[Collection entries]
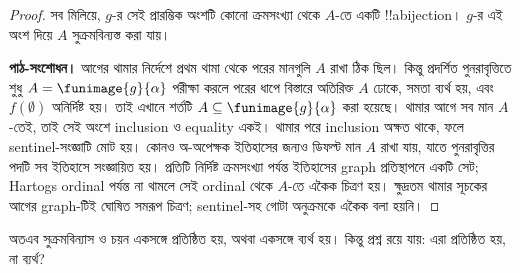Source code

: \documentclass[../../../include/open-logic-section]{subfiles}
\begin{document}
\begin{proof}
সব মিলিয়ে, $g$-র সেই প্রারম্ভিক অংশটি
কোনো ক্রমসংখ্যা থেকে $A$-তে একটি
!!a{bijection}। $g$-র এই অংশ দিয়ে $A$
সুক্রমবিন্যস্ত করা যায়।
\par\noindent\textbf{পাঠ-সংশোধন।} আগের থামার নির্দেশে প্রথম থামা থেকে পরের মানগুলি $A$ রাখা
ঠিক ছিল। কিন্তু প্রদর্শিত পুনরাবৃত্তিতে শুধু
$A=\funimage{g}{\alpha}$ পরীক্ষা করলে পরের ধাপে বিস্তারে
অতিরিক্ত $A$ ঢোকে, সমতা ব্যর্থ হয়, এবং $f(\emptyset)$
অনির্দিষ্ট হয়। তাই এখানে শর্তটি
$A\subseteq\funimage{g}{\alpha}$ করা হয়েছে। থামার আগে
সব মান $A$-তেই, তাই সেই অংশে inclusion ও equality একই।
থামার পরে inclusion অক্ষত থাকে, ফলে sentinel-সংজ্ঞাটি মোট
হয়। কোনও অ-অপেক্ষক ইতিহাসের জন্যও ডিফল্ট মান $A$ রাখা
যায়, যাতে পুনরাবৃত্তির পদটি সব ইতিহাসে সংজ্ঞায়িত হয়।
প্রতিটি নির্দিষ্ট ক্রমসংখ্যা পর্যন্ত ইতিহাসের graph প্রতিস্থাপনে
একটি সেট; Hartogs ordinal পর্যন্ত না থামলে সেই ordinal
থেকে $A$-তে একৈক চিত্রণ হয়। ক্ষুদ্রতম থামার সূচকের
আগের graph-টিই ঘোষিত সমরূপ চিত্রণ; sentinel-সহ গোটা
অনুক্রমকে একৈক বলা হয়নি।
\end{proof}

অতএব সুক্রমবিন্যাস ও চয়ন একসঙ্গে প্রতিষ্ঠিত হয়,
অথবা একসঙ্গে ব্যর্থ হয়। কিন্তু প্রশ্ন রয়ে যায়:
এরা প্রতিষ্ঠিত হয়, না ব্যর্থ?
\end{document}
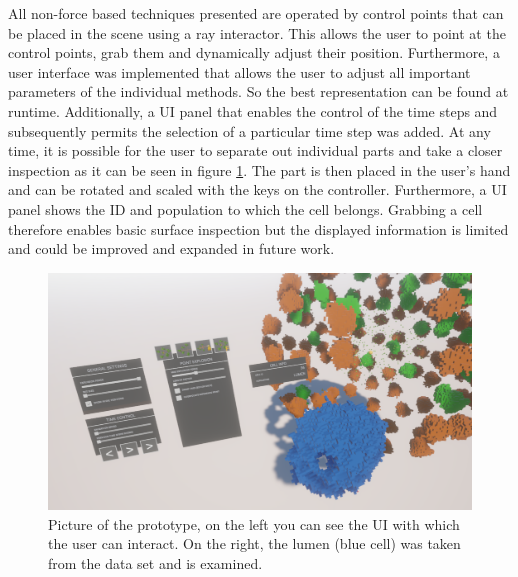 All non-force based techniques presented are operated by control points that can be placed in the scene using a ray interactor. 
This allows the user to point at the control points, grab them and dynamically adjust their position.
Furthermore, a user interface was implemented that allows the user to adjust all important parameters of the individual methods. 
So the best representation can be found at runtime.  
Additionally, a UI panel that enables the control of the time steps and subsequently permits the selection of a particular time step was added.
At any time, it is possible for the user to separate out individual parts and take a closer inspection as it can be seen in figure \ref{fig:Interaction}. 
The part is then placed in the user's hand and can be rotated and scaled with the keys on the controller. Furthermore, a UI panel shows the ID and population to which the cell belongs. 
Grabbing a cell therefore enables basic surface inspection but the displayed information is limited and could be improved and expanded in future work. 
\begin{figure}[h]
	\centering
	\includegraphics[width=1\linewidth]{fig/Images/Interaction}
	\caption[]{Picture of the prototype, on the left you can see the UI with which the user can interact. On the right, the lumen (blue cell) was taken from the data set and is examined. }
	\label{fig:Interaction}
\end{figure}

→ **Instructions to follow**: The answer is the lines above from the one with "অতএব সুক্রমবিন্যাস ও" to the one with "All non-force based", set down exactly, with no pictures.

→ **The completed task**:
অতএব সুক্রমবিন্যাস ও চয়ন একসঙ্গে প্রতিষ্ঠিত হয়,
অথবা একসঙ্গে ব্যর্থ হয়। কিন্তু প্রশ্ন রয়ে যায়:
এরা প্রতিষ্ঠিত হয়, না ব্যর্থ?
\end{document}
 All non-force based techniques presented are operated by control points that can be placed in the scene using a ray interactor. 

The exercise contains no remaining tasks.